Tinker Tailor Soldier Spy (redux)

Jan 29, 2012 18:41

Now reading the book, stopped exactly halfway through to read the ILX thread. Link me if you've got posts; I've seen the movie so spoilers are fine. XD

The movie script turns out to be a remix, essentially, in the fanfiction sense - a total rewrite (with Le Carre's input, apparently) of the same events, with the same characters, to make them work as a movie. As opposed to massive chunks of expository flashback seamlessly integrated with scenes of, uh, Smiley sitting about reading budget meeting minutes. Which is actually the aspect that rings (horribly) truest, as opposed to all the "two weeks later he was in Istanbul" spy exotica.

The other thing about this book is that it makes the BBC characterization of Mycroft Holmes seem a lot less fantastical. XD; MI6 runs some sort of on-campus recruitment office at Oxford, apparently, based on the ability to perform what TV Tropes calls "the Sherlock" (at any rate, everyone in the book can do it offhand, and it's clearly one of Prideaux's criteria. You see him skewing younger but Le Carre's thesis seems to be that "the Sherlock" is God's given gift to unhappy public schoolboys from broken homes, the rest is just nurture).

EDIT -- geebus I can't believe the book actually goes for the Seishun Gakuen tennis club university flashback. Like it wasn't sad enough in the movie! I can't tell if it's all meant to be overt or covert, by the way, since the contextual ruler is so farked. XD;

EDIT 2 -- OK I guess I should unpack that.
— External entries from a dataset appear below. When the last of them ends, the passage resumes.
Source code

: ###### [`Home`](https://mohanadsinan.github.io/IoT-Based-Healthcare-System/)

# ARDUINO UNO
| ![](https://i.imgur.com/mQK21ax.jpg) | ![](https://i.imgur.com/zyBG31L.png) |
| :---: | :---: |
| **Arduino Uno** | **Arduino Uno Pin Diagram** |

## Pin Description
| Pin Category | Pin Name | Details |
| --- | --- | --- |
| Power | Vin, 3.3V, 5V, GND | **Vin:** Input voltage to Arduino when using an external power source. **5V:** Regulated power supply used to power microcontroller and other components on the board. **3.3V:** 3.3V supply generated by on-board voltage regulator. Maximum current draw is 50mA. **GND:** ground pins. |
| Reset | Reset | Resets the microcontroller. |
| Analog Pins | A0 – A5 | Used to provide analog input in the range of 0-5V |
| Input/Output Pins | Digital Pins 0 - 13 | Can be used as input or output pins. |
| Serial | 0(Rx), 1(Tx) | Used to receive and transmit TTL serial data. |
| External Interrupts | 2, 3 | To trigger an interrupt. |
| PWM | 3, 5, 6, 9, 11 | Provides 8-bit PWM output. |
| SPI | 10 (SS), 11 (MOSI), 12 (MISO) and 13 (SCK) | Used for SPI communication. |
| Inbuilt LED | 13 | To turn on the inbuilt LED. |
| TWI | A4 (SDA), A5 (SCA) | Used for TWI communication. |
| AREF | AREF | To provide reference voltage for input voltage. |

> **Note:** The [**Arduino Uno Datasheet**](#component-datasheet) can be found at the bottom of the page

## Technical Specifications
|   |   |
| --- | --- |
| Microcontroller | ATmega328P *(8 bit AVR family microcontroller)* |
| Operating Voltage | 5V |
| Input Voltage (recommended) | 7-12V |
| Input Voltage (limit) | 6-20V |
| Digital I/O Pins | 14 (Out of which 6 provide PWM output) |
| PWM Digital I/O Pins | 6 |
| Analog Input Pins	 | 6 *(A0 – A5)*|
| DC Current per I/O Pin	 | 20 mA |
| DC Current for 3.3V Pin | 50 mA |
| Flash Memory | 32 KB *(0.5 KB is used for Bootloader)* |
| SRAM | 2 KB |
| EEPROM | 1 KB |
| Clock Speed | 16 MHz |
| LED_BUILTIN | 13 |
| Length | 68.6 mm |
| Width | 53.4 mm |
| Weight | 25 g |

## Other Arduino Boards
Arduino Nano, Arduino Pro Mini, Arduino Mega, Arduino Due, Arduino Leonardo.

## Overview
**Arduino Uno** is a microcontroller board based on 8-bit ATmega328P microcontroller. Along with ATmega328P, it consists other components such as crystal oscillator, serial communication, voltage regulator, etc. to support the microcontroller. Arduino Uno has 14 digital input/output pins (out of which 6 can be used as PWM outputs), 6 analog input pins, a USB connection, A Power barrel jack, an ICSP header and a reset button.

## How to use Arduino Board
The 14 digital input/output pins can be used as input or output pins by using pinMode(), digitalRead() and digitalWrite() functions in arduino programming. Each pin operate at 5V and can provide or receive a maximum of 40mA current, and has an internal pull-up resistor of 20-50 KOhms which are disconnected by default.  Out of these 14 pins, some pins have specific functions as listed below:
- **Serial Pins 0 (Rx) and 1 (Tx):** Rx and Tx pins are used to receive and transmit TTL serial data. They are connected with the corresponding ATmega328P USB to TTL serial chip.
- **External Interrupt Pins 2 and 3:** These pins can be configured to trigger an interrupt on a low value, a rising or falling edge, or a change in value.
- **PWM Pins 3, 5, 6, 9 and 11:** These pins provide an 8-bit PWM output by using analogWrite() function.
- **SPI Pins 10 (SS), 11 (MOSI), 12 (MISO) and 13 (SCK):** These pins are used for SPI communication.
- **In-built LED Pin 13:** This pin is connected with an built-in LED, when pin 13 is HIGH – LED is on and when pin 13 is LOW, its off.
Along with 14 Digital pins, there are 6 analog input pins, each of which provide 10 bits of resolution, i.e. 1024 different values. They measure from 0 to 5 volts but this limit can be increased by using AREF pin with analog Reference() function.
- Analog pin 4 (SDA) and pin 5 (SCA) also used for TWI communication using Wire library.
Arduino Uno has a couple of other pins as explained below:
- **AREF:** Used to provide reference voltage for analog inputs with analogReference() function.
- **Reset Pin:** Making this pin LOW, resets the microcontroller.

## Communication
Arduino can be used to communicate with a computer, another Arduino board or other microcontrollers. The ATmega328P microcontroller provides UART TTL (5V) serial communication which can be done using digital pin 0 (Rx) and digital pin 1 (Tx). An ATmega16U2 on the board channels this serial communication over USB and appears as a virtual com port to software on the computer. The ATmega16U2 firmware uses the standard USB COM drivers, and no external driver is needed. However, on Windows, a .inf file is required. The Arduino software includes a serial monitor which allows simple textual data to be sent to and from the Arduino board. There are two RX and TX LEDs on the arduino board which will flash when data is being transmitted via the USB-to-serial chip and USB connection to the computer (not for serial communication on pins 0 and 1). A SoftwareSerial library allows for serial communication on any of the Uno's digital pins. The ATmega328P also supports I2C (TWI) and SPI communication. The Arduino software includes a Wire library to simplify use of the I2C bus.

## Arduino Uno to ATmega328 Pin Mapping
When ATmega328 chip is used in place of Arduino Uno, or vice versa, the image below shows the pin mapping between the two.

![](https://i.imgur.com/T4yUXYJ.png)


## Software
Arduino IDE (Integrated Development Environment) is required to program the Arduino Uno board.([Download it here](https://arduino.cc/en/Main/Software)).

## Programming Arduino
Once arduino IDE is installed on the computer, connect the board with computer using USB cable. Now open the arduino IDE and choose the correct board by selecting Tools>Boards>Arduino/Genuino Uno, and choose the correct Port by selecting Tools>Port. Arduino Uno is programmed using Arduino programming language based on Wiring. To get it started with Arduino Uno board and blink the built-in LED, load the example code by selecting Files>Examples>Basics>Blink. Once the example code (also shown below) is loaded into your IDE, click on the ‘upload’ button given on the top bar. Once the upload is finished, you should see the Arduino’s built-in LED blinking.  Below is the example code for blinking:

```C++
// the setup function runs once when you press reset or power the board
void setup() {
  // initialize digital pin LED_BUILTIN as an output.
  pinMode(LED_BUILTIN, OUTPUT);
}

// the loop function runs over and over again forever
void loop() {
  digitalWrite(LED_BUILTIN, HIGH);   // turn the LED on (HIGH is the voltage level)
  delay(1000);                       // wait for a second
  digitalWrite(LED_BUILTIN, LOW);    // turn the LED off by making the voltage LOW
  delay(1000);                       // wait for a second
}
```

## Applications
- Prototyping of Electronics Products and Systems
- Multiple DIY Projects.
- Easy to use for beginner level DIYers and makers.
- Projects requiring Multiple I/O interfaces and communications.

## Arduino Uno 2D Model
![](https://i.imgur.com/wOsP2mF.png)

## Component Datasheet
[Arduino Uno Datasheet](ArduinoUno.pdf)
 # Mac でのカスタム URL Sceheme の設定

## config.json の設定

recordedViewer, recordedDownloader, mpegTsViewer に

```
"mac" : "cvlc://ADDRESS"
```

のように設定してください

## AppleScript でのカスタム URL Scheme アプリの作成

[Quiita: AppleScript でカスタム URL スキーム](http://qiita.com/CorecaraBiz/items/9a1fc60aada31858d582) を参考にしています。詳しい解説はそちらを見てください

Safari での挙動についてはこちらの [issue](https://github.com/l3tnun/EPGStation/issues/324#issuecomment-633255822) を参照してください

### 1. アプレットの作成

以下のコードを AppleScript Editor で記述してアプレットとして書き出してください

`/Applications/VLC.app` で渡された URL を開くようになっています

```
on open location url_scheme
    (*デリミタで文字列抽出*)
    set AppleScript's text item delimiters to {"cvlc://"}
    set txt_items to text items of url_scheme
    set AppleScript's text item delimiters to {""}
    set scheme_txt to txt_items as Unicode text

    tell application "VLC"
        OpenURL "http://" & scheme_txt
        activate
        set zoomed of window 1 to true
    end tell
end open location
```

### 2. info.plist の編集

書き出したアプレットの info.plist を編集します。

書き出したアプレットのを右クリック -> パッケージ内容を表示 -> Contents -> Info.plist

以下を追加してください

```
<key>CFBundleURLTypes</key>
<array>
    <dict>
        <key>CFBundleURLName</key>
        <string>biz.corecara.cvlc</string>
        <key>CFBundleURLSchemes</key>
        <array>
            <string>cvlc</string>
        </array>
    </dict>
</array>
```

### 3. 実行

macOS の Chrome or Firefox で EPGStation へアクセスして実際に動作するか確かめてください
It's because you get more Prideaux characterization early on in the book, due to the little kid's framing narration, and he came across like a morally upright person with no sense of humour XD so I was sitting there going, geez, this guy must've been like the Tezuka Kunimitsu of the Circus??? And then like 200 pages later, Haydon's embarrassing undergrad memorandum about how the morning after he picks up Prideaux for the first time Prideaux makes him time him for TWENTY LAPS AROUND THE FIELD. And I'm like "......"

EDIT 3 -- forgot to mention that Guillam's sexuality change in the movie is a genuine improvement on the book, because it makes the thematic point succinctly without belabouring Guillam's obsession with his Manic Pixie Dream Girl gf, which felt like [INSERT CHARACTERIZATION] and was just annoying/pointless after the first ten times he broods about her; as if Smiley obsessing over Ann wasn't enough of that. (Also, no one seems to have anything to say about Ann except that she's SUPER HAWT har har.) IIRC the costume designer of the movie talked about how according to her research, men in that milieu liked to make personal style statements, within the boundaries of their conservative middle/upper class dress code, and it seems like part of the generalization of the book is that they like artsy/hippie-ish/MPDG women as well...? Or maybe Le Carre needs to stop writing women, or learn to write them better, either way. XD Plus, the Haydon/Prideaux relationship is actually mirrored in minor ways through the book, and the movie loses that level of detail, so needs to bring it back via some other method.

(I wonder if Le Carre was having actual love life trouble while writing this? XD; Because the brooding seeps into EVERYTHING, to the point where Smiley lampshades it in his Karla story. Speaking of which, apparently Patrick Stewart plays Karla in the original BBC series but has no lines because, yanno. He just sits there. AMAZING.)